**DATA TO USE:**
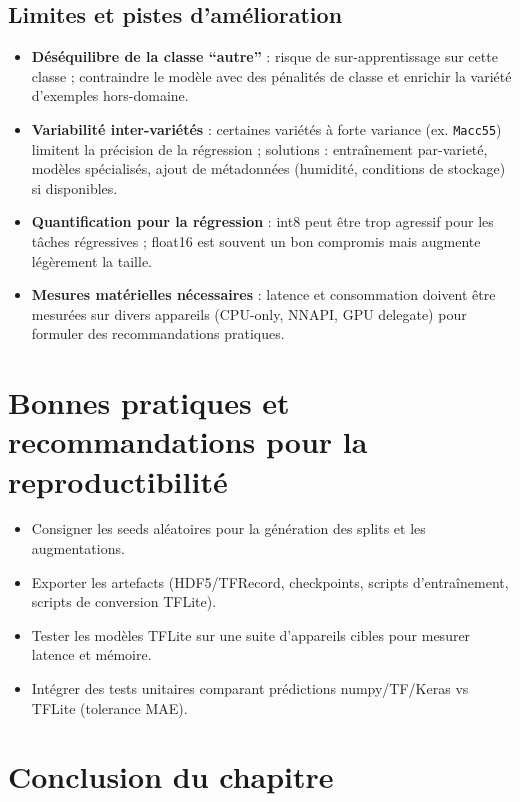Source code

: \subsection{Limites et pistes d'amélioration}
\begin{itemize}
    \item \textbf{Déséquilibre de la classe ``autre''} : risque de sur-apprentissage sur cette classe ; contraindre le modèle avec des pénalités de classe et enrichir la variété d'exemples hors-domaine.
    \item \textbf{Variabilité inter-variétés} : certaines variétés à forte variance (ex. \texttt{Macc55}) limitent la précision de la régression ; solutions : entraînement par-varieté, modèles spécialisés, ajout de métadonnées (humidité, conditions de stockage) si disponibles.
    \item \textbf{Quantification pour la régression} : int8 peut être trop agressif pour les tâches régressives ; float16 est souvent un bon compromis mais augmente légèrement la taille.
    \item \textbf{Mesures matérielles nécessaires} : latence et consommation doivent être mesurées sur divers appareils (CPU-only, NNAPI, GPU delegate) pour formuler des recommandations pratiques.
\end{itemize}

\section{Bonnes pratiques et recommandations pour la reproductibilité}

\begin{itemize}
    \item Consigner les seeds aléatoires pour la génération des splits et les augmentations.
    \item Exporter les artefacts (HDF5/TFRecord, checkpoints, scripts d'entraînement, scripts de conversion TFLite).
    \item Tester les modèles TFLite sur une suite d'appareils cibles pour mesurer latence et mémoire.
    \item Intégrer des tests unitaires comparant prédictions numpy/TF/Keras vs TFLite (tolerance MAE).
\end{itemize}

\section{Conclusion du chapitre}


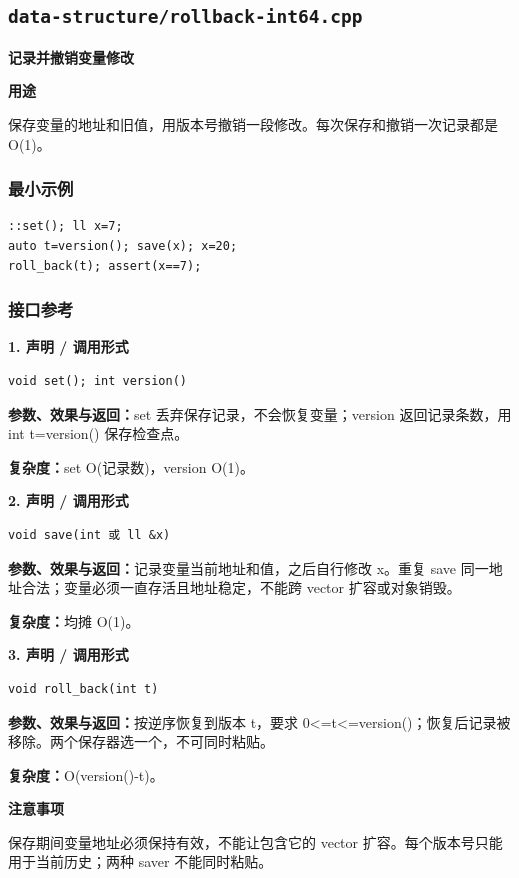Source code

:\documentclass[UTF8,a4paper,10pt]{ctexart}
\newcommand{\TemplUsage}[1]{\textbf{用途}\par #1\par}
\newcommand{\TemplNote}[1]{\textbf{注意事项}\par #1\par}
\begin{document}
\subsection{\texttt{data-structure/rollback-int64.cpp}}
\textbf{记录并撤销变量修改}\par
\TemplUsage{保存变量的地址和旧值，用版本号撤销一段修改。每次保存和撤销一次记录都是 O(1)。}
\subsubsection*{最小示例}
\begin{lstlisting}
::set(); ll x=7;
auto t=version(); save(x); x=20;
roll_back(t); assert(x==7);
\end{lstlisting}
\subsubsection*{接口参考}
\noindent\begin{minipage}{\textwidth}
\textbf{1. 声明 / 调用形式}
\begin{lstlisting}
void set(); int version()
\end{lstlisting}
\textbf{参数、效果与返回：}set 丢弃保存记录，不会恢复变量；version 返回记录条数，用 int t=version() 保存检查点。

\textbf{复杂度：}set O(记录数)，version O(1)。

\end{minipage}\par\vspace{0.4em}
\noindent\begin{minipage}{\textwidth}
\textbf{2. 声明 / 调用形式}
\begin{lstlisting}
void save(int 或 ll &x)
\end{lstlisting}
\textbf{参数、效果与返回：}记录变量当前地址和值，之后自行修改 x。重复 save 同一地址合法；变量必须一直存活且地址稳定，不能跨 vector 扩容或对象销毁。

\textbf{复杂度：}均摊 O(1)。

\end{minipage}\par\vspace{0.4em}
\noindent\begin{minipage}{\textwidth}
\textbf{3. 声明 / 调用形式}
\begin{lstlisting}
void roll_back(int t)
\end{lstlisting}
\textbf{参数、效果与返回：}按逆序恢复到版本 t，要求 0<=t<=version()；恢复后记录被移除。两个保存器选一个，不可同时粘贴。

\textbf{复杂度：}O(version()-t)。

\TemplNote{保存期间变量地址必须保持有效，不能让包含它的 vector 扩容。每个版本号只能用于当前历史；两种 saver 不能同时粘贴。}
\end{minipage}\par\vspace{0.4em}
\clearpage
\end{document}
==
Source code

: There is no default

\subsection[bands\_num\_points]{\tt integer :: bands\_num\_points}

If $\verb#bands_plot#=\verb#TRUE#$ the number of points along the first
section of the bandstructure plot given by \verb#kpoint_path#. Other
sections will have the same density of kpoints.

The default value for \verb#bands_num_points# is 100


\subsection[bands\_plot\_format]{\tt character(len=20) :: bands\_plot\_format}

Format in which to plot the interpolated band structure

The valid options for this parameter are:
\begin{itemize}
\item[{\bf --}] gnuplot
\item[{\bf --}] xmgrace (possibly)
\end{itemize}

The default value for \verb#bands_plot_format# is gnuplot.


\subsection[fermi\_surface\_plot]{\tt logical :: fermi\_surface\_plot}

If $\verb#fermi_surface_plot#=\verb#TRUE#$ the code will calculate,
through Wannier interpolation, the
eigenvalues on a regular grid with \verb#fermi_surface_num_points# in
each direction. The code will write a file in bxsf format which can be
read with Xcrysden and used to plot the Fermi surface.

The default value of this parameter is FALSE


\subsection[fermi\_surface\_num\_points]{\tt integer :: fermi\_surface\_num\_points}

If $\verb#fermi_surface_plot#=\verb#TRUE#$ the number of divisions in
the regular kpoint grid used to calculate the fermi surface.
==
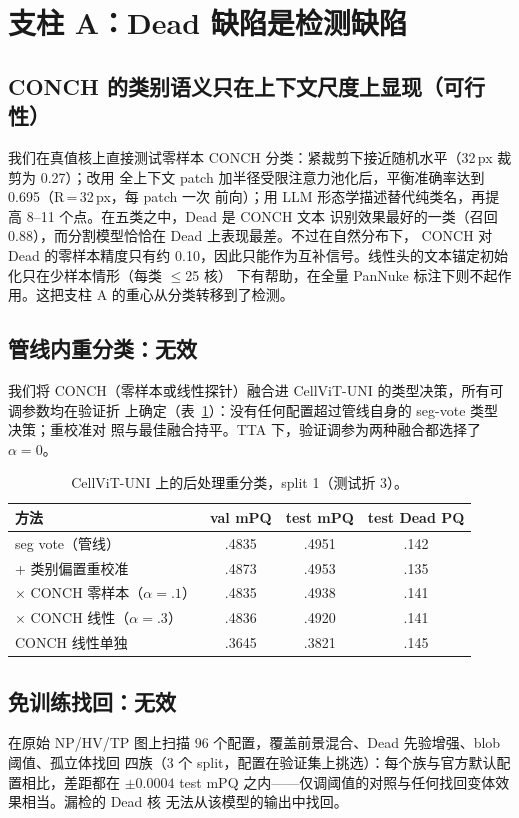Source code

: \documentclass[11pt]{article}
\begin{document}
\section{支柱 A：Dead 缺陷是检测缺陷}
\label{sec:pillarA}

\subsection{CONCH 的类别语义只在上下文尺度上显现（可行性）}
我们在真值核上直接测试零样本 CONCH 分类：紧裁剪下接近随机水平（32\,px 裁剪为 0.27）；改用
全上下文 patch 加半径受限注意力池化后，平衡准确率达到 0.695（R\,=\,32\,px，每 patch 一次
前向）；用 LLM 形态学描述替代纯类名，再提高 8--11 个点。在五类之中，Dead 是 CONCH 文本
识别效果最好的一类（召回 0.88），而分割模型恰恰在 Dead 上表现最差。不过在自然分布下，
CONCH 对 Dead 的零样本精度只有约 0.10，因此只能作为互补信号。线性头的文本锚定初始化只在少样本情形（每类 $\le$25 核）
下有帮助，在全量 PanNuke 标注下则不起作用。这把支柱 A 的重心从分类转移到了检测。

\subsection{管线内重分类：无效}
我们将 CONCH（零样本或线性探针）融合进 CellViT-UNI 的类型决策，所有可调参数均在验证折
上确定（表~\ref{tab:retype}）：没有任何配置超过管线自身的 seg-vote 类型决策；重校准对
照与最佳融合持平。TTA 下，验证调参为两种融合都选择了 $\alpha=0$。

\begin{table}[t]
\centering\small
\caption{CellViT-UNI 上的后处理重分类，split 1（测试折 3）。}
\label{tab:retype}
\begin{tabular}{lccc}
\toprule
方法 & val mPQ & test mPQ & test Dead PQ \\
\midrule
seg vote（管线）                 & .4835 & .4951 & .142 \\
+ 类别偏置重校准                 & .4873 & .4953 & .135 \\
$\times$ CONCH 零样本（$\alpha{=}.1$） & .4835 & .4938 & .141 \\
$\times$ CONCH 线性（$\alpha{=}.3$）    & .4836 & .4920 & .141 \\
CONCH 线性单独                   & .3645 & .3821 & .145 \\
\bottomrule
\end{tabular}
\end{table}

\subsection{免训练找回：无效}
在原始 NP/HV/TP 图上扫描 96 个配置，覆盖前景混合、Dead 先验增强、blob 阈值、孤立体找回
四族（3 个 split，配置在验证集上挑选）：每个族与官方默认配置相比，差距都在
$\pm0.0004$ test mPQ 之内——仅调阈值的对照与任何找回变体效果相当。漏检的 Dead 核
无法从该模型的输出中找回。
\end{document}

**WHAT YOU NEED TO DO:** Search the entries for the word "CONCH". Copy each line where it appears.

**YOUR SOLUTION:**
\subsection{CONCH 的类别语义只在上下文尺度上显现（可行性）}
我们在真值核上直接测试零样本 CONCH 分类：紧裁剪下接近随机水平（32\,px 裁剪为 0.27）；改用
前向）；用 LLM 形态学描述替代纯类名，再提高 8--11 个点。在五类之中，Dead 是 CONCH 文本
CONCH 对 Dead 的零样本精度只有约 0.10，因此只能作为互补信号。线性头的文本锚定初始化只在少样本情形（每类 $\le$25 核）
我们将 CONCH（零样本或线性探针）融合进 CellViT-UNI 的类型决策，所有可调参数均在验证折
$\times$ CONCH 零样本（$\alpha{=}.1$） & .4835 & .4938 & .141 \\
$\times$ CONCH 线性（$\alpha{=}.3$）    & .4836 & .4920 & .141 \\
CONCH 线性单独                   & .3645 & .3821 & .145 \\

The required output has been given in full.